At this point, it’s safe to say that Indianapolis has this whole Final Four thing down. The city hosted college basketball’s grandest stage for the seventh time this past weekend, including the second time at Lucas Oil Stadium.
Indy first hosted the event in 1980 and later in 1991, 1997, 2000, 2006 and 2010. It is also slated to host in 2021.
The locals probably aren’t mad about it.
“I was talking to the mayor, (and) he’s really excited about the $100 million of economic impact here,” Sports Business Insider Rick Horrow said on CBS Sports Radio’s Ferrall on the Bench. “He brokered a deal where this whole religious-discrimination law issue is probably a non-entity. It’s got to be. Kind of like the Super Bowl years ago in Phoenix. You don’t screw around with a major sporting event. You get it delayed and you get the $100 million going elsewhere. This is amazing because Wisconsin fans came in in droves today. They’re only five hours from Madison. Duke fans were pretty loyal anyway. Kentucky and Michigan State, they’re out of here. My only issue is the guy sitting right in front of me (during the game) is David Robinson, so I can’t see squat.”
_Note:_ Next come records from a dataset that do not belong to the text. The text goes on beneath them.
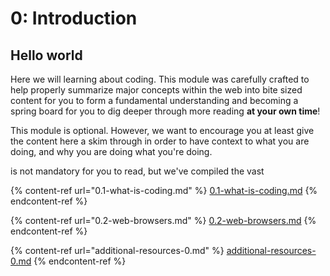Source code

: # 0: Introduction

## Hello world

Here we will learning about coding. This module was carefully crafted to help properly summarize major concepts within the web into bite sized content for you to form a fundamental understanding and becoming a spring board for you to dig deeper through more reading **at your own time**!&#x20;

This module is optional. However, we want to encourage you at least give the content here a skim through in order to have context to what you are doing, and why you are doing what you're doing.

&#x20;is not mandatory for you to read, but we've compiled the vast&#x20;

{% content-ref url="0.1-what-is-coding.md" %}
[0.1-what-is-coding.md](0.1-what-is-coding.md)
{% endcontent-ref %}

{% content-ref url="0.2-web-browsers.md" %}
[0.2-web-browsers.md](0.2-web-browsers.md)
{% endcontent-ref %}

{% content-ref url="additional-resources-0.md" %}
[additional-resources-0.md](additional-resources-0.md)
{% endcontent-ref %}
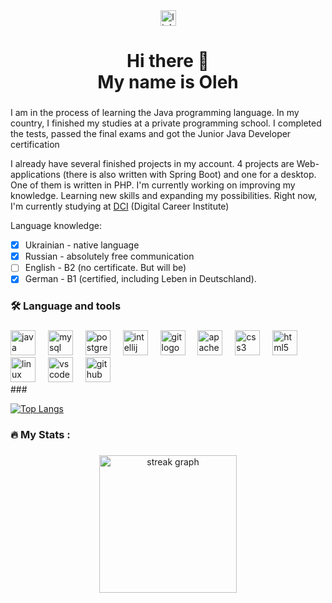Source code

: <div align="center">
  <a href="https://www.linkedin.com/in/oleh-bryl/" target="_blank">
    <img src="https://img.shields.io/static/v1?message=LinkedIn&logo=linkedin&label=&color=0077B5&logoColor=white&labelColor=&style=for-the-badge" height="25" alt="linkedin logo"  />
  </a>
</div>

<h1 align="center">Hi there 👋<br>My name is Oleh</h1>

###

I am in the process of learning the Java programming language. In my country, I finished my studies at a private programming school. I completed the tests, passed the final exams and got 
the Junior Java Developer certification

  I already have several finished projects in my account. 4 projects are Web-applications (there is also written with Spring Boot) and one for a desktop. One of them is written in PHP. 
I'm currently working on improving my knowledge. Learning new skills and expanding my possibilities. 
Right now, I'm currently studying at [DCI](https://digitalcareerinstitute.org/) (Digital Career Institute)

Language knowledge:
- [x] Ukrainian - native language
- [x] Russian - absolutely free communication
- [ ] English - B2 (no certificate. But will be)
- [x] German - B1 (certified, including Leben in Deutschland).

###

<h3 align="left">🛠 Language and tools</h3>

###

<div align="left">
  <img src="https://cdn.jsdelivr.net/gh/devicons/devicon/icons/java/java-original.svg" height="40" alt="java logo"  />
  <img width="12" />
  <img src="https://cdn.jsdelivr.net/gh/devicons/devicon/icons/mysql/mysql-original.svg" height="40" alt="mysql logo"  />
  <img width="12" />
  <img src="https://cdn.jsdelivr.net/gh/devicons/devicon/icons/postgresql/postgresql-original.svg" height="40" alt="postgresql logo"  />
  <img width="12" />
  <img src="https://cdn.jsdelivr.net/gh/devicons/devicon/icons/intellij/intellij-original.svg" height="40" alt="intellij logo"  />
  <img width="12" />
  <img src="https://cdn.jsdelivr.net/gh/devicons/devicon/icons/git/git-original.svg" height="40" alt="git logo"  />
  <img width="12" />
  <img src="https://cdn.jsdelivr.net/gh/devicons/devicon/icons/apache/apache-original.svg" height="40" alt="apache logo"  />
  <img width="12" />
  <img src="https://cdn.jsdelivr.net/gh/devicons/devicon/icons/css3/css3-original.svg" height="40" alt="css3 logo"  />
  <img width="12" />
  <img src="https://cdn.jsdelivr.net/gh/devicons/devicon/icons/html5/html5-original.svg" height="40" alt="html5 logo"  />
  <img width="12" />
  <img src="https://cdn.jsdelivr.net/gh/devicons/devicon/icons/linux/linux-original.svg" height="40" alt="linux logo"  />
  <img width="12" />
  <img src="https://cdn.jsdelivr.net/gh/devicons/devicon/icons/vscode/vscode-original.svg" height="40" alt="vscode logo"  />
  <img width="12" />
  <img src="https://cdn.simpleicons.org/github/181717" height="40" alt="github logo"  />
</div>
###

[![Top Langs](https://github-readme-stats.vercel.app/api/top-langs/?username=badrobin&layout=compact)](https://github.com/badrobin/github-readme-stats)

###

<h3 align="left">🔥   My Stats :</h3>

###

<div align="center">
  <img src="https://streak-stats.demolab.com?user=BADRobin&locale=en&mode=daily&theme=dark&hide_border=false&border_radius=5&order=3" height="220" alt="streak graph"  />
</div>


###
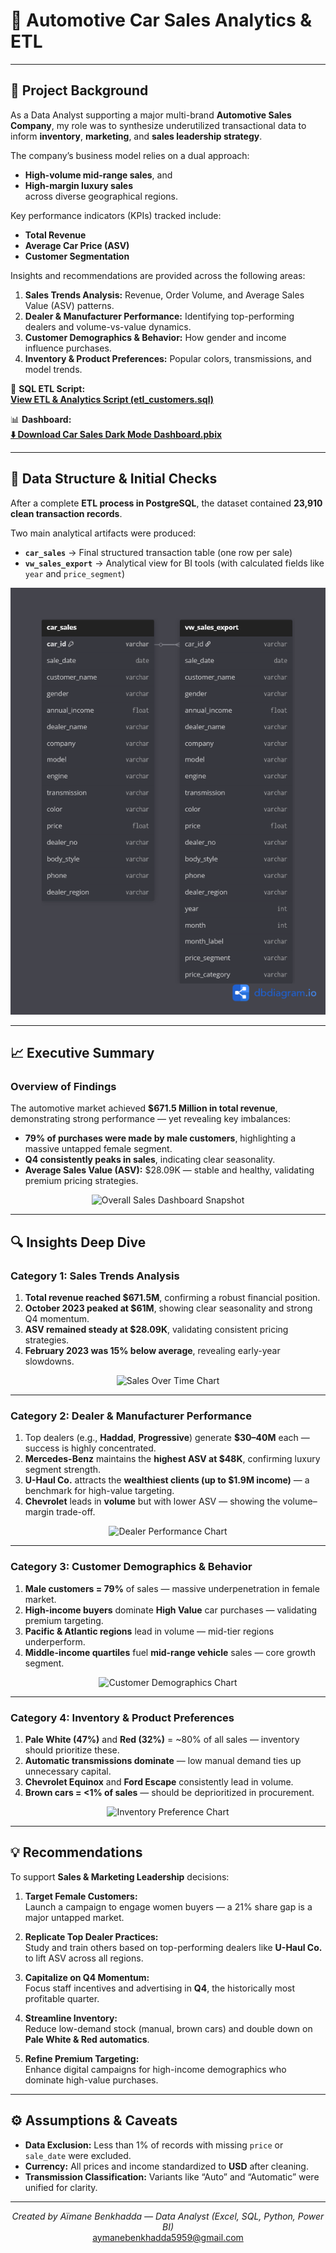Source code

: # 🚗 Automotive Car Sales Analytics & ETL

---

## 📘 Project Background

As a Data Analyst supporting a major multi-brand **Automotive Sales Company**, my role was to synthesize underutilized transactional data to inform **inventory**, **marketing**, and **sales leadership strategy**.  

The company’s business model relies on a dual approach:
- **High-volume mid-range sales**, and  
- **High-margin luxury sales**  
across diverse geographical regions.

Key performance indicators (KPIs) tracked include:
- **Total Revenue**
- **Average Car Price (ASV)**
- **Customer Segmentation**

Insights and recommendations are provided across the following areas:

1. **Sales Trends Analysis:** Revenue, Order Volume, and Average Sales Value (ASV) patterns.  
2. **Dealer & Manufacturer Performance:** Identifying top-performing dealers and volume-vs-value dynamics.  
3. **Customer Demographics & Behavior:** How gender and income influence purchases.  
4. **Inventory & Product Preferences:** Popular colors, transmissions, and model trends.

🔗 **SQL ETL Script:**  
**[View ETL & Analytics Script (etl_customers.sql)](https://github.com/aymaneben595/Automotive-Car-Sales-Analytics-ETL-/blob/b95acd9c102d59b0a3d4ecc820e2744f814c451d/Car%20Sales%20Project/VSCode%2C%20SQL%20%26%20Python/SQL/etl_customers.sql)**

📊 **Dashboard:**  
**[⬇️ Download Car Sales Dark Mode Dashboard.pbix](https://github.com/aymaneben595/Automotive-Car-Sales-Analytics-ETL-/raw/main/Car%20Sales%20Project/Power%20Bi/Car%20Sales%20Dark%20Mode%20Dashboard.pbix)**

---

## 🧩 Data Structure & Initial Checks

After a complete **ETL process in PostgreSQL**, the dataset contained **23,910 clean transaction records**.  

Two main analytical artifacts were produced:
- **`car_sales`** → Final structured transaction table (one row per sale)  
- **`vw_sales_export`** → Analytical view for BI tools (with calculated fields like `year` and `price_segment`)

<p align="center">
  <img src="Images/car_sales_erd.png" alt="Entity Relationship Diagram (ERD)">
</p>

---

## 📈 Executive Summary

### Overview of Findings

The automotive market achieved **$671.5 Million in total revenue**, demonstrating strong performance — yet revealing key imbalances:

- **79% of purchases were made by male customers**, highlighting a massive untapped female segment.  
- **Q4 consistently peaks in sales**, indicating clear seasonality.  
- **Average Sales Value (ASV):** $28.09K — stable and healthy, validating premium pricing strategies.

<p align="center">
  <img src="12334.PNG" alt="Overall Sales Dashboard Snapshot">
</p>

---

## 🔍 Insights Deep Dive

### **Category 1: Sales Trends Analysis**

1. **Total revenue reached $671.5M**, confirming a robust financial position.  
2. **October 2023 peaked at $61M**, showing clear seasonality and strong Q4 momentum.  
3. **ASV remained steady at $28.09K**, validating consistent pricing strategies.  
4. **February 2023 was 15% below average**, revealing early-year slowdowns.

<p align="center">
  <img src="[Place Sales Over Time visualization here]" alt="Sales Over Time Chart">
</p>

---

### **Category 2: Dealer & Manufacturer Performance**

1. Top dealers (e.g., **Haddad**, **Progressive**) generate **$30–40M** each — success is highly concentrated.  
2. **Mercedes-Benz** maintains the **highest ASV at $48K**, confirming luxury segment strength.  
3. **U-Haul Co.** attracts the **wealthiest clients (up to $1.9M income)** — a benchmark for high-value targeting.  
4. **Chevrolet** leads in **volume** but with lower ASV — showing the volume–margin trade-off.

<p align="center">
  <img src="[Place Dealer Performance visualization here]" alt="Dealer Performance Chart">
</p>

---

### **Category 3: Customer Demographics & Behavior**

1. **Male customers = 79%** of sales — massive underpenetration in female market.  
2. **High-income buyers** dominate **High Value** car purchases — validating premium targeting.  
3. **Pacific & Atlantic regions** lead in volume — mid-tier regions underperform.  
4. **Middle-income quartiles** fuel **mid-range vehicle** sales — core growth segment.

<p align="center">
  <img src="[Place Customer Demographics visualization here]" alt="Customer Demographics Chart">
</p>

---

### **Category 4: Inventory & Product Preferences**

1. **Pale White (47%)** and **Red (32%)** = ~80% of all sales — inventory should prioritize these.  
2. **Automatic transmissions dominate** — low manual demand ties up unnecessary capital.  
3. **Chevrolet Equinox** and **Ford Escape** consistently lead in volume.  
4. **Brown cars = <1% of sales** — should be deprioritized in procurement.

<p align="center">
  <img src="[Place Inventory Preference visualization here]" alt="Inventory Preference Chart">
</p>

---

## 💡 Recommendations

To support **Sales & Marketing Leadership** decisions:

1. **Target Female Customers:**  
   Launch a campaign to engage women buyers — a 21% share gap is a major untapped market.

2. **Replicate Top Dealer Practices:**  
   Study and train others based on top-performing dealers like **U-Haul Co.** to lift ASV across all regions.

3. **Capitalize on Q4 Momentum:**  
   Focus staff incentives and advertising in **Q4**, the historically most profitable quarter.

4. **Streamline Inventory:**  
   Reduce low-demand stock (manual, brown cars) and double down on **Pale White & Red automatics**.

5. **Refine Premium Targeting:**  
   Enhance digital campaigns for high-income demographics who dominate high-value purchases.

---

## ⚙️ Assumptions & Caveats

- **Data Exclusion:** Less than 1% of records with missing `price` or `sale_date` were excluded.  
- **Currency:** All prices and income standardized to **USD** after cleaning.  
- **Transmission Classification:** Variants like “Auto” and “Automatic” were unified for clarity.  

---

<p align="center">
  <i>Created by Aïmane Benkhadda — Data Analyst (Excel, SQL, Python, Power BI)</i>  
  <br>
  <a href="mailto:aymanebenkhadda5959@gmail.com">aymanebenkhadda5959@gmail.com</a>
</p>
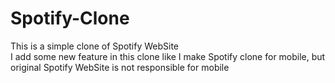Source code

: # Spotify-Clone

This is a simple clone of Spotify WebSite<br>
I add some new feature in this clone like I make Spotify clone for mobile, but original Spotify WebSite is not responsible for mobile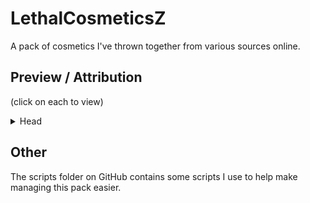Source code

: # LethalCosmeticsZ

A pack of cosmetics I've thrown together from various sources online.

## Preview / Attribution

(click on each to view)

<details>
  <summary>Head</summary>

### link

![](link)

</details>

## Other

The scripts folder on GitHub contains some scripts I use to help make managing this pack easier.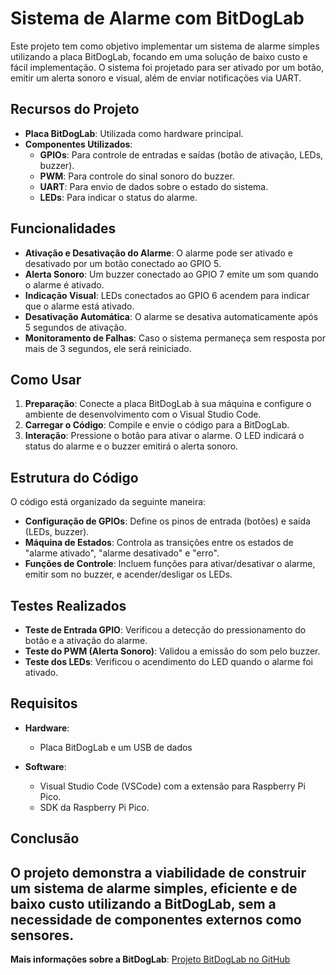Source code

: # Sistema de Alarme com BitDogLab

Este projeto tem como objetivo implementar um sistema de alarme simples utilizando a placa BitDogLab, focando em uma solução de baixo custo e fácil implementação. O sistema foi projetado para ser ativado por um botão, emitir um alerta sonoro e visual, além de enviar notificações via UART.

## Recursos do Projeto

- **Placa BitDogLab**: Utilizada como hardware principal.
- **Componentes Utilizados**:
  - **GPIOs**: Para controle de entradas e saídas (botão de ativação, LEDs, buzzer).
  - **PWM**: Para controle do sinal sonoro do buzzer.
  - **UART**: Para envio de dados sobre o estado do sistema.
  - **LEDs**: Para indicar o status do alarme.

## Funcionalidades

- **Ativação e Desativação do Alarme**: O alarme pode ser ativado e desativado por um botão conectado ao GPIO 5.
- **Alerta Sonoro**: Um buzzer conectado ao GPIO 7 emite um som quando o alarme é ativado.
- **Indicação Visual**: LEDs conectados ao GPIO 6 acendem para indicar que o alarme está ativado.
- **Desativação Automática**: O alarme se desativa automaticamente após 5 segundos de ativação.
- **Monitoramento de Falhas**: Caso o sistema permaneça sem resposta por mais de 3 segundos, ele será reiniciado.

## Como Usar

1. **Preparação**: Conecte a placa BitDogLab à sua máquina e configure o ambiente de desenvolvimento com o Visual Studio Code.
2. **Carregar o Código**: Compile e envie o código para a BitDogLab.
3. **Interação**: Pressione o botão para ativar o alarme. O LED indicará o status do alarme e o buzzer emitirá o alerta sonoro.

## Estrutura do Código

O código está organizado da seguinte maneira:

- **Configuração de GPIOs**: Define os pinos de entrada (botões) e saída (LEDs, buzzer).
- **Máquina de Estados**: Controla as transições entre os estados de "alarme ativado", "alarme desativado" e "erro".
- **Funções de Controle**: Incluem funções para ativar/desativar o alarme, emitir som no buzzer, e acender/desligar os LEDs.

## Testes Realizados

- **Teste de Entrada GPIO**: Verificou a detecção do pressionamento do botão e a ativação do alarme.
- **Teste do PWM (Alerta Sonoro)**: Validou a emissão do som pelo buzzer.
- **Teste dos LEDs**: Verificou o acendimento do LED quando o alarme foi ativado.

## Requisitos

- **Hardware**:
  - Placa BitDogLab e um USB de dados
  
- **Software**:
  - Visual Studio Code (VSCode) com a extensão para Raspberry Pi Pico.
  - SDK da Raspberry Pi Pico.

## Conclusão

O projeto demonstra a viabilidade de construir um sistema de alarme simples, eficiente e de baixo custo utilizando a BitDogLab, sem a necessidade de componentes externos como sensores.
---

**Mais informações sobre a BitDogLab**: [Projeto BitDogLab no GitHub](https://github.com/Fruett/BitDogLab)
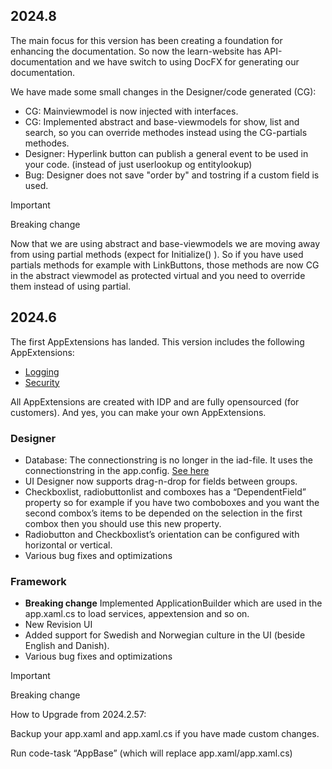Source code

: ## 2024.8

The main focus for this version has been creating a foundation for enhancing the documentation. So now the learn-website has API-documentation and we have switch to using DocFX for generating our documentation.

We have made some small changes in the Designer/code generated (CG):

- CG: Mainviewmodel is now injected with interfaces.
- CG: Implemented abstract and base-viewmodels for show, list and search, so you can override methodes instead using the CG-partials methodes.
- Designer: Hyperlink button can publish a general event to be used in your code. (instead of just userlookup og entitylookup)
- Bug: Designer does not save "order by" and tostring if a custom field is used.

> [!IMPORTANT]  
> Breaking change
> 
> Now that we are using abstract and base-viewmodels we are moving away from using partial methods (expect for Initialize() ).
> So if you have used partials methods for example with LinkButtons, those methods are now CG in the abstract viewmodel as protected virtual
> and you need to override them instead of using partial.

## 2024.6

The first AppExtensions has landed. This version includes the following AppExtensions:

-	[Logging](../appextensions/log/index.md)
-	[Security](../appextensions/security/index.md)

All AppExtensions are created with IDP and are fully opensourced (for customers). And yes, you can make your own AppExtensions.

### Designer

- Database: The connectionstring is no longer in the iad-file. It uses the connectionstring in the app.config. [See here](../gettingstarted/guide//elements/database.md)
- UI Designer now supports drag-n-drop for fields between groups.
- Checkboxlist, radiobuttonlist and comboxes has a “DependentField” property so for example if you have two comboboxes and you want the second combox’s items to be depended on the selection in the first combox then you should use this new property.
- Radiobutton and Checkboxlist’s orientation can be configured with horizontal or vertical.
- Various bug fixes and optimizations

### Framework

- **Breaking change** Implemented ApplicationBuilder which are used in the app.xaml.cs to load services, appextension and so on. 
- New Revision UI
- Added support for Swedish and Norwegian culture in the UI (beside English and Danish).
- Various bug fixes and optimizations

>[!IMPORTANT]
>Breaking change
> 
>How to Upgrade from 2024.2.57:
> 
>Backup your app.xaml and app.xaml.cs if you have made custom changes.
> 
>Run code-task “AppBase” (which will replace app.xaml/app.xaml.cs)


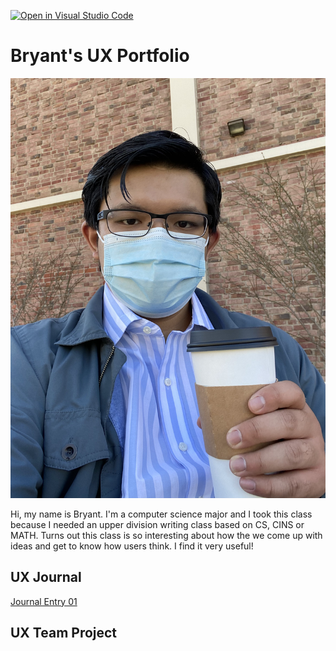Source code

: [![Open in Visual Studio Code](https://classroom.github.com/assets/open-in-vscode-f059dc9a6f8d3a56e377f745f24479a46679e63a5d9fe6f495e02850cd0d8118.svg)](https://classroom.github.com/online_ide?assignment_repo_id=6804190&assignment_repo_type=AssignmentRepo)
# Bryant's UX Portfolio
![](assets/Profile.jpg)

Hi, my name is Bryant. I'm a computer science major and I took this class because I needed an upper division writing class based on CS, CINS or MATH. Turns out this class is so interesting about how the we come up with ideas and get to know how users think. I find it very useful!

## UX Journal

[Journal Entry 01](j01/)

## UX Team Project


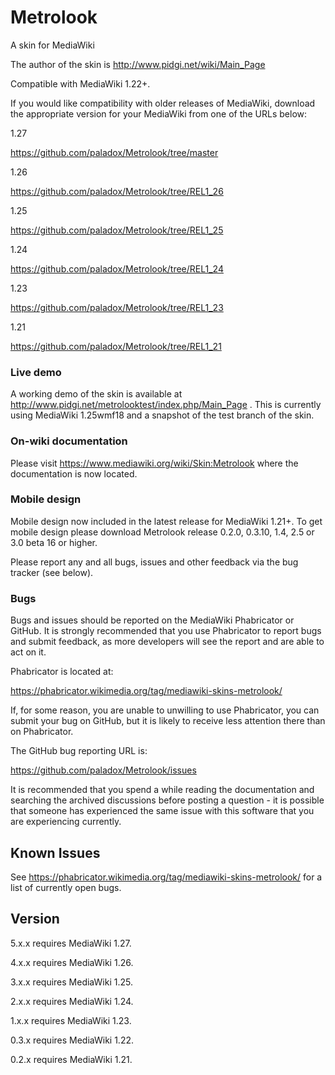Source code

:Metrolook
=========

A skin for MediaWiki

The author of the skin is http://www.pidgi.net/wiki/Main_Page


Compatible with MediaWiki 1.22+.

If you would like compatibility with older releases of MediaWiki, download the
appropriate version for your MediaWiki from one of the URLs below:

1.27

https://github.com/paladox/Metrolook/tree/master

1.26

https://github.com/paladox/Metrolook/tree/REL1_26

1.25

https://github.com/paladox/Metrolook/tree/REL1_25

1.24

https://github.com/paladox/Metrolook/tree/REL1_24

1.23

https://github.com/paladox/Metrolook/tree/REL1_23

1.21

https://github.com/paladox/Metrolook/tree/REL1_21

### Live demo

A working demo of the skin is available at http://www.pidgi.net/metrolooktest/index.php/Main_Page .
This is currently using MediaWiki 1.25wmf18 and a snapshot of the test branch of the skin.

### On-wiki documentation

Please visit https://www.mediawiki.org/wiki/Skin:Metrolook where the documentation is now located.

### Mobile design

Mobile design now included in the latest release for MediaWiki 1.21+.
To get mobile design please download Metrolook release 0.2.0, 0.3.10, 1.4, 2.5 or 3.0 beta 16 or higher.

Please report any and all bugs, issues and other feedback via the bug tracker (see below).

### Bugs
Bugs and issues should be reported on the MediaWiki Phabricator or GitHub.
It is strongly recommended that you use Phabricator to report bugs and submit
feedback, as more developers will see the report and are able to act on it.

Phabricator is located at:

https://phabricator.wikimedia.org/tag/mediawiki-skins-metrolook/

If, for some reason, you are unable to unwilling to use Phabricator, you can
submit your bug on GitHub, but it is likely to receive less attention there
than on Phabricator.

The GitHub bug reporting URL is:

https://github.com/paladox/Metrolook/issues

It is recommended that you spend a while reading the documentation and
searching the archived discussions before posting a question - it is
possible that someone has experienced the same issue with this software
that you are experiencing currently.

## Known Issues

See https://phabricator.wikimedia.org/tag/mediawiki-skins-metrolook/ for a list
of currently open bugs.

## Version

5.x.x requires MediaWiki 1.27.

4.x.x requires MediaWiki 1.26.

3.x.x requires MediaWiki 1.25.

2.x.x requires MediaWiki 1.24.

1.x.x requires MediaWiki 1.23.

0.3.x requires MediaWiki 1.22.

0.2.x requires MediaWiki 1.21.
Indianapolis is an ideal Final Four host city, with its stadium, bars and restaurants all within walking distance to several downtown hotels. And, for whatever reason, the city tends to give fans instant classics. In 2010, for example, Gordon Hayward almost authored what would have been the greatest moment in sports history, but his half-court heave at the buzzer rimmed out against Duke, giving Mike Krzyzewski his fourth national title.
Krzyzewski, it is worth noting, has won three of his five national titles in Indianapolis, the most recent coming Monday against Wisconsin. The Blue Devils overcame a nine-point deficit in the second half to beat the Badgers, 68-63, as Tyus Jones and reserve Grayson Allen – both freshmen – took control down the stretch. Jones scored 19 of his 23 points after halftime, while Allen went on a personal 8-0 run with Duke trailing and Jahlil Okafor and Justise Winslow on the bench in foul trouble.
Wisconsin shot just 7-of-21 from three-point range – with many of those attempts coming against Duke’s 2-3 zone – but the Badgers got offensive rebound after offensive rebound and converted them into easy put-backs to remain in the game, and, at one point, take control.
“(Krzyzewski) talked to his players, I’m sure, about guarding against three-pointers, (but) when the three-pointers went up, the guys were in transition,” Horrow said. “Well, you got to get the rebounds first.”
In the end, though, Duke pulled away, outscoring Wisconsin by 14 points in the final 13 minutes. For the game, the Blue Devils shot 20 free throws to Wisconsin’s 10 and held the Badgers to 41 percent shooting form the floor – seven percentage points under their season average.
Frank Kaminsky finished with 21 points, 12 rebounds, two assists, one steal and one block, but Sam Dekker – who entered the final shooting 15-of-30 from three-point range in the tournament – shot just 0-of-6 from downtown. He finished with 12 points and eight rebounds.
Krzyzewski’s five national titles trail only John Wooden’s 10. Wisconsin, meanwhile, hasn’t won it all since 1941.